(Data for this task)

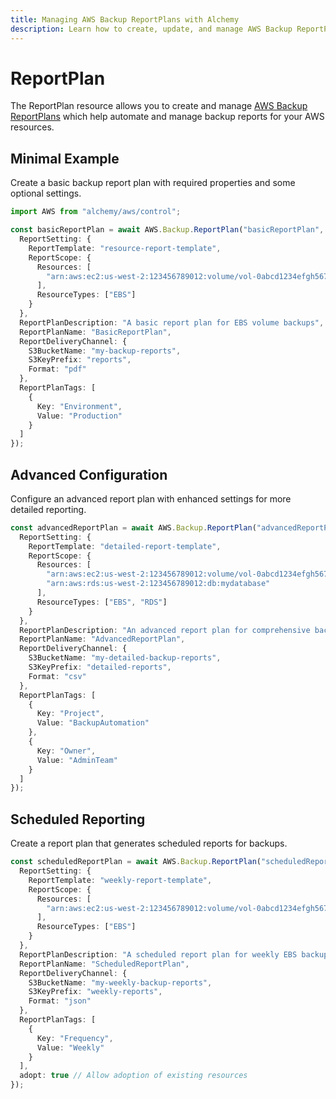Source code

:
 ```yaml
---
title: Managing AWS Backup ReportPlans with Alchemy
description: Learn how to create, update, and manage AWS Backup ReportPlans using Alchemy Cloud Control.
---
```


# ReportPlan

The ReportPlan resource allows you to create and manage [AWS Backup ReportPlans](https://docs.aws.amazon.com/backup/latest/userguide/) which help automate and manage backup reports for your AWS resources.

## Minimal Example

Create a basic backup report plan with required properties and some optional settings.

```ts
import AWS from "alchemy/aws/control";

const basicReportPlan = await AWS.Backup.ReportPlan("basicReportPlan", {
  ReportSetting: {
    ReportTemplate: "resource-report-template",
    ReportScope: {
      Resources: [
        "arn:aws:ec2:us-west-2:123456789012:volume/vol-0abcd1234efgh5678"
      ],
      ResourceTypes: ["EBS"]
    }
  },
  ReportPlanDescription: "A basic report plan for EBS volume backups",
  ReportPlanName: "BasicReportPlan",
  ReportDeliveryChannel: {
    S3BucketName: "my-backup-reports",
    S3KeyPrefix: "reports",
    Format: "pdf"
  },
  ReportPlanTags: [
    {
      Key: "Environment",
      Value: "Production"
    }
  ]
});
```

## Advanced Configuration

Configure an advanced report plan with enhanced settings for more detailed reporting.

```ts
const advancedReportPlan = await AWS.Backup.ReportPlan("advancedReportPlan", {
  ReportSetting: {
    ReportTemplate: "detailed-report-template",
    ReportScope: {
      Resources: [
        "arn:aws:ec2:us-west-2:123456789012:volume/vol-0abcd1234efgh5678",
        "arn:aws:rds:us-west-2:123456789012:db:mydatabase"
      ],
      ResourceTypes: ["EBS", "RDS"]
    }
  },
  ReportPlanDescription: "An advanced report plan for comprehensive backup reports",
  ReportPlanName: "AdvancedReportPlan",
  ReportDeliveryChannel: {
    S3BucketName: "my-detailed-backup-reports",
    S3KeyPrefix: "detailed-reports",
    Format: "csv"
  },
  ReportPlanTags: [
    {
      Key: "Project",
      Value: "BackupAutomation"
    },
    {
      Key: "Owner",
      Value: "AdminTeam"
    }
  ]
});
```

## Scheduled Reporting

Create a report plan that generates scheduled reports for backups.

```ts
const scheduledReportPlan = await AWS.Backup.ReportPlan("scheduledReportPlan", {
  ReportSetting: {
    ReportTemplate: "weekly-report-template",
    ReportScope: {
      Resources: [
        "arn:aws:ec2:us-west-2:123456789012:volume/vol-0abcd1234efgh5678"
      ],
      ResourceTypes: ["EBS"]
    }
  },
  ReportPlanDescription: "A scheduled report plan for weekly EBS backup reports",
  ReportPlanName: "ScheduledReportPlan",
  ReportDeliveryChannel: {
    S3BucketName: "my-weekly-backup-reports",
    S3KeyPrefix: "weekly-reports",
    Format: "json"
  },
  ReportPlanTags: [
    {
      Key: "Frequency",
      Value: "Weekly"
    }
  ],
  adopt: true // Allow adoption of existing resources
});
```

(End Data for this task)

▶ [Instructions for the task]:
Transcribe every line from the records above without alteration, and leave out the images.

▶ [Result]:
Source code

:
 ```yaml
---
title: Managing AWS Backup ReportPlans with Alchemy
description: Learn how to create, update, and manage AWS Backup ReportPlans using Alchemy Cloud Control.
---
```


# ReportPlan

The ReportPlan resource allows you to create and manage [AWS Backup ReportPlans](https://docs.aws.amazon.com/backup/latest/userguide/) which help automate and manage backup reports for your AWS resources.

## Minimal Example

Create a basic backup report plan with required properties and some optional settings.

```ts
import AWS from "alchemy/aws/control";

const basicReportPlan = await AWS.Backup.ReportPlan("basicReportPlan", {
  ReportSetting: {
    ReportTemplate: "resource-report-template",
    ReportScope: {
      Resources: [
        "arn:aws:ec2:us-west-2:123456789012:volume/vol-0abcd1234efgh5678"
      ],
      ResourceTypes: ["EBS"]
    }
  },
  ReportPlanDescription: "A basic report plan for EBS volume backups",
  ReportPlanName: "BasicReportPlan",
  ReportDeliveryChannel: {
    S3BucketName: "my-backup-reports",
    S3KeyPrefix: "reports",
    Format: "pdf"
  },
  ReportPlanTags: [
    {
      Key: "Environment",
      Value: "Production"
    }
  ]
});
```

## Advanced Configuration

Configure an advanced report plan with enhanced settings for more detailed reporting.

```ts
const advancedReportPlan = await AWS.Backup.ReportPlan("advancedReportPlan", {
  ReportSetting: {
    ReportTemplate: "detailed-report-template",
    ReportScope: {
      Resources: [
        "arn:aws:ec2:us-west-2:123456789012:volume/vol-0abcd1234efgh5678",
        "arn:aws:rds:us-west-2:123456789012:db:mydatabase"
      ],
      ResourceTypes: ["EBS", "RDS"]
    }
  },
  ReportPlanDescription: "An advanced report plan for comprehensive backup reports",
  ReportPlanName: "AdvancedReportPlan",
  ReportDeliveryChannel: {
    S3BucketName: "my-detailed-backup-reports",
    S3KeyPrefix: "detailed-reports",
    Format: "csv"
  },
  ReportPlanTags: [
    {
      Key: "Project",
      Value: "BackupAutomation"
    },
    {
      Key: "Owner",
      Value: "AdminTeam"
    }
  ]
});
```

## Scheduled Reporting

Create a report plan that generates scheduled reports for backups.

```ts
const scheduledReportPlan = await AWS.Backup.ReportPlan("scheduledReportPlan", {
  ReportSetting: {
    ReportTemplate: "weekly-report-template",
    ReportScope: {
      Resources: [
        "arn:aws:ec2:us-west-2:123456789012:volume/vol-0abcd1234efgh5678"
      ],
      ResourceTypes: ["EBS"]
    }
  },
  ReportPlanDescription: "A scheduled report plan for weekly EBS backup reports",
  ReportPlanName: "ScheduledReportPlan",
  ReportDeliveryChannel: {
    S3BucketName: "my-weekly-backup-reports",
    S3KeyPrefix: "weekly-reports",
    Format: "json"
  },
  ReportPlanTags: [
    {
      Key: "Frequency",
      Value: "Weekly"
    }
  ],
  adopt: true // Allow adoption of existing resources
});
```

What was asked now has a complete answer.